班里越吵、越乱、越燥,他只要轻轻一守、一静、一息,周身就像自动隔出一圈看不见的屏障,外面的浮躁、焦虑、乱哄哄的意识波动,很难真正渗进来。更奇妙的是,不止他自己稳,连他周围两三个座位的同学,都会莫名安静一点、平和一点、坐得住一点。
不是法术,不是神通,是最朴素的道理:人能常清静,天地悉皆归。一人心定,一小片气场便定。
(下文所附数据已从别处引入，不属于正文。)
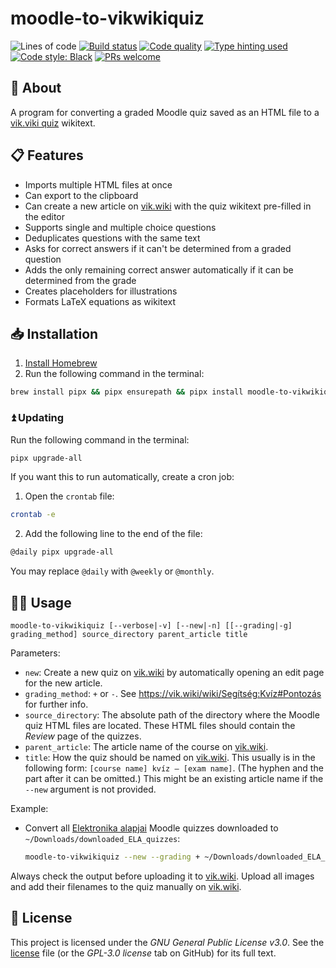 # moodle-to-vikwikiquiz

![Lines of code](https://img.shields.io/badge/lines_of_code-400+-blue)
[![Build status](https://scrutinizer-ci.com/g/gy-mate/moodle-to-vikwikiquiz/badges/build.png?b=main)](https://scrutinizer-ci.com/g/gy-mate/moodle-to-vikwikiquiz/build-status/main)
[![Code quality](https://img.shields.io/scrutinizer/quality/g/gy-mate/moodle-to-vikwikiquiz/main)](https://scrutinizer-ci.com/g/gy-mate/moodle-to-vikwikiquiz/)
[![Type hinting used](https://img.shields.io/badge/type_hinting-used-brightgreen)](https://docs.python.org/3/library/typing.html)
[![Code style: Black](https://img.shields.io/badge/code_style-black-black.svg)](https://github.com/psf/black)
[![PRs welcome](https://img.shields.io/badge/PRs-welcome-brightgreen)](https://docs.github.com/en/pull-requests/collaborating-with-pull-requests/proposing-changes-to-your-work-with-pull-requests/creating-a-pull-request)


## 📖 About

A program for converting a graded Moodle quiz saved as an HTML file to a [vik.viki quiz](https://vik.wiki/wiki/Segítség:Kvíz) wikitext.


## 📋 Features

* Imports multiple HTML files at once
* Can export to the clipboard
* Can create a new article on [vik.wiki](https://vik.wiki/) with the quiz wikitext pre-filled in the editor
* Supports single and multiple choice questions
* Deduplicates questions with the same text
* Asks for correct answers if it can't be determined from a graded question
* Adds the only remaining correct answer automatically if it can be determined from the grade
* Creates placeholders for illustrations
* Formats LaTeX equations as wikitext


## 📥 Installation

1. [Install Homebrew](https://brew.sh/#:~:text=Install%20Homebrew)
2. Run the following command in the terminal:
  ```bash
  brew install pipx && pipx ensurepath && pipx install moodle-to-vikwikiquiz
  ```

### ⏫ Updating

Run the following command in the terminal:

```bash
pipx upgrade-all
```

If you want this to run automatically, create a cron job:

1. Open the `crontab` file:
  ```bash
  crontab -e
  ```
2. Add the following line to the end of the file:
  ```bash
  @daily pipx upgrade-all
  ```
  You may replace `@daily` with `@weekly` or `@monthly`.



## 🧑‍💻 Usage

```text
moodle-to-vikwikiquiz [--verbose|-v] [--new|-n] [[--grading|-g] grading_method] source_directory parent_article title
```

Parameters:
* `new`: Create a new quiz on [vik.wiki](https://vik.wiki/) by automatically opening an edit page for the new article.
* `grading_method`: `+` or `-`. See https://vik.wiki/wiki/Segítség:Kvíz#Pontozás for further info.
* `source_directory`: The absolute path of the directory where the Moodle quiz HTML files are located. 
These HTML files should contain the _Review_ page of the quizzes.
* `parent_article`: The article name of the course on [vik.wiki](https://vik.wiki/).
* `title`: How the quiz should be named on [vik.wiki](https://vik.wiki/). This usually is in the following form: 
`[course name] kvíz – [exam name]`. (The hyphen and the part after it can be omitted.) 
This might be an existing article name if the `--new` argument is not provided.

Example:
* Convert all [Elektronika alapjai](https://vik.wiki/wiki/Elektronika_alapjai) Moodle quizzes downloaded to `~/Downloads/downloaded_ELA_quizzes`:
  ```bash
  moodle-to-vikwikiquiz --new --grading + ~/Downloads/downloaded_ELA_quizzes "Elektronika alapjai" "Elektronika alapjai kvíz"
  ```

Always check the output before uploading it to [vik.wiki](https://vik.wiki/). 
Upload all images and add their filenames to the quiz manually on [vik.wiki](https://vik.wiki/).

## 📜 License

This project is licensed under the _GNU General Public License v3.0_.
See the [license](copying.txt) file (or the _GPL-3.0 license_ tab on GitHub) for its full text.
这一天,陈越比往常更清晰地“看见”了——不是肉眼,是内观、观气、感场。
在他的感知里,整个教室像蒙着一层淡淡的灰雾,忽浓忽淡,忽快忽慢,四处冲撞。那是众人散乱的心念、不安的情绪、浮动的欲望、被外界扰动的意识,混在一起,形成一片浑浊无序的气场。越是焦躁、失眠、敏感、执念重的人,身边的灰雾就越浓、越乱、越沉。
而在这片灰雾里,有两处光点,格外干净、明亮、稳定。
一处是靠窗第三排的林深。
那不是道家所说的阳气、真气,更像一种极度清醒、高度凝聚、不被扰动的自主意识,澄澈、冷静、内敛,像深潭里的一点光,不乱动、不外耀,却稳稳定在那里,周围的灰雾近不了身。
另一处,是刚从走廊回来、坐回座位的江奕。
比起林深,他的光要弱一些、柔一些,但同样干净、紧致、不再散乱,不再像前几天那样被情绪扯得忽明忽暗。幻象破了,心定了,光自然就亮了、稳了。
陈越心里清楚,这两个人,和自己是一类人——不是普通人,是醒着一点、守着一点、能稳住自己的人。
他不懂他们那套“意识、锚定、破幻”的说法,也听不懂“古零”是什么,但他能从气场上看懂:他们走的路不同,守的东西一样——守心、守正、守静、不随波逐流。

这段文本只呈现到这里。